TASK REQUIREMENTS
Once the line containing "- [Sentences are" has been written out, stop; until then, restate each line of the entries below word for word from the first.

(Collected data)

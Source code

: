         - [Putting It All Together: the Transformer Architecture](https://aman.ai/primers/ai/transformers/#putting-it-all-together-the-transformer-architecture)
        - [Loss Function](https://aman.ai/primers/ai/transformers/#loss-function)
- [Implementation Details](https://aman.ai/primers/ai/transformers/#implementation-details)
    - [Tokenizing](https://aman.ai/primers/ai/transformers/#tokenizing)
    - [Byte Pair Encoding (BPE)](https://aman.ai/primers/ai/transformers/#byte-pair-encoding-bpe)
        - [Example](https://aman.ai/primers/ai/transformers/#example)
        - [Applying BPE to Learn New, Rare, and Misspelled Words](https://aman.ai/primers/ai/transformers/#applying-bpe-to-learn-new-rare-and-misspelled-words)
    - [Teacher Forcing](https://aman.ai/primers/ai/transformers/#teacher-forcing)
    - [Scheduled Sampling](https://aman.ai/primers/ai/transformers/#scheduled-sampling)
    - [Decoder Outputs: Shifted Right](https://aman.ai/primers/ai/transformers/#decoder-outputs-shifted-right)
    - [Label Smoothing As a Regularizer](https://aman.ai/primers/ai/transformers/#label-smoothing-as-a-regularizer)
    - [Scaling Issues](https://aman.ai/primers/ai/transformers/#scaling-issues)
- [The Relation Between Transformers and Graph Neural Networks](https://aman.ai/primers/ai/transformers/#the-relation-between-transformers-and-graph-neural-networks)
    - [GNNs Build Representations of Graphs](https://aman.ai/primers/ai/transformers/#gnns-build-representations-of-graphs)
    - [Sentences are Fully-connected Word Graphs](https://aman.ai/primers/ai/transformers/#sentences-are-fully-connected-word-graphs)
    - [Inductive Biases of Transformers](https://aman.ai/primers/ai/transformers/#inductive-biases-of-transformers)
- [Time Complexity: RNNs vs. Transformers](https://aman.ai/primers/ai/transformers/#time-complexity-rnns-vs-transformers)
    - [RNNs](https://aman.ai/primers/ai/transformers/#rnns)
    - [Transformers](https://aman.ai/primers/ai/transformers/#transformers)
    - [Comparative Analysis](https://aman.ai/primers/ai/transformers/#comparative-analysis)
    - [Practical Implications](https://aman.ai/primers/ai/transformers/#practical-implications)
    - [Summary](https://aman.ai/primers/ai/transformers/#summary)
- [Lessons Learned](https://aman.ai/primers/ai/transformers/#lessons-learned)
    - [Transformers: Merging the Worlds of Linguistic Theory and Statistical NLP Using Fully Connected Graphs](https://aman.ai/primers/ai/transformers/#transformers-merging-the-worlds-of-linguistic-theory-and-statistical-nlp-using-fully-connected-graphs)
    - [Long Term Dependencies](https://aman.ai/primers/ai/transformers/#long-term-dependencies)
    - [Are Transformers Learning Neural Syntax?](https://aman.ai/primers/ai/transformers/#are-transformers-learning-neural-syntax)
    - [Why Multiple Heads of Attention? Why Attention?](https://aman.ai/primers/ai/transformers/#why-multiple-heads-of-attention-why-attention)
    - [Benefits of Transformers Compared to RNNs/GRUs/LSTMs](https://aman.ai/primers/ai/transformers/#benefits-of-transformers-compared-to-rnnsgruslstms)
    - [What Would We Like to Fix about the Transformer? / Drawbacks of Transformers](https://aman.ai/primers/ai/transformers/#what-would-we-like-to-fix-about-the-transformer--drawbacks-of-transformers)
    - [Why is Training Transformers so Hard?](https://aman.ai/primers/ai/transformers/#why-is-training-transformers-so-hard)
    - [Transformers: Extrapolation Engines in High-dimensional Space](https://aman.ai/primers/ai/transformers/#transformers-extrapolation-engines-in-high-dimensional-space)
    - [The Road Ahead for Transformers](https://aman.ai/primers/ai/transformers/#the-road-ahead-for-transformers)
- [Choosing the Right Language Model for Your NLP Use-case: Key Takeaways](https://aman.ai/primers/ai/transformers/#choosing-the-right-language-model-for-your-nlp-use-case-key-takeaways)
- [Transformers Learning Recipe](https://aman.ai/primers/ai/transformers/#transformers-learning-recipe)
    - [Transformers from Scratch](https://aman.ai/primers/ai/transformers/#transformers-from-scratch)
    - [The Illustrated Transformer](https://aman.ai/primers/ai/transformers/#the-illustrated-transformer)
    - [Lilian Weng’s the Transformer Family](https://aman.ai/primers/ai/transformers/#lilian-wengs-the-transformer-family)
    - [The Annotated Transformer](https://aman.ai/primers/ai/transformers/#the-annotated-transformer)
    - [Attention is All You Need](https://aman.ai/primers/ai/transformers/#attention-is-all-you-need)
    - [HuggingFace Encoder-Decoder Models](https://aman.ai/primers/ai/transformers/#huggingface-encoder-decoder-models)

TASK RESPONSE
Source code

:         - [Putting It All Together: the Transformer Architecture](https://aman.ai/primers/ai/transformers/#putting-it-all-together-the-transformer-architecture)
        - [Loss Function](https://aman.ai/primers/ai/transformers/#loss-function)
- [Implementation Details](https://aman.ai/primers/ai/transformers/#implementation-details)
    - [Tokenizing](https://aman.ai/primers/ai/transformers/#tokenizing)
    - [Byte Pair Encoding (BPE)](https://aman.ai/primers/ai/transformers/#byte-pair-encoding-bpe)
        - [Example](https://aman.ai/primers/ai/transformers/#example)
        - [Applying BPE to Learn New, Rare, and Misspelled Words](https://aman.ai/primers/ai/transformers/#applying-bpe-to-learn-new-rare-and-misspelled-words)
    - [Teacher Forcing](https://aman.ai/primers/ai/transformers/#teacher-forcing)
    - [Scheduled Sampling](https://aman.ai/primers/ai/transformers/#scheduled-sampling)
    - [Decoder Outputs: Shifted Right](https://aman.ai/primers/ai/transformers/#decoder-outputs-shifted-right)
    - [Label Smoothing As a Regularizer](https://aman.ai/primers/ai/transformers/#label-smoothing-as-a-regularizer)
    - [Scaling Issues](https://aman.ai/primers/ai/transformers/#scaling-issues)
- [The Relation Between Transformers and Graph Neural Networks](https://aman.ai/primers/ai/transformers/#the-relation-between-transformers-and-graph-neural-networks)
    - [GNNs Build Representations of Graphs](https://aman.ai/primers/ai/transformers/#gnns-build-representations-of-graphs)
    - [Sentences are Fully-connected Word Graphs](https://aman.ai/primers/ai/transformers/#sentences-are-fully-connected-word-graphs)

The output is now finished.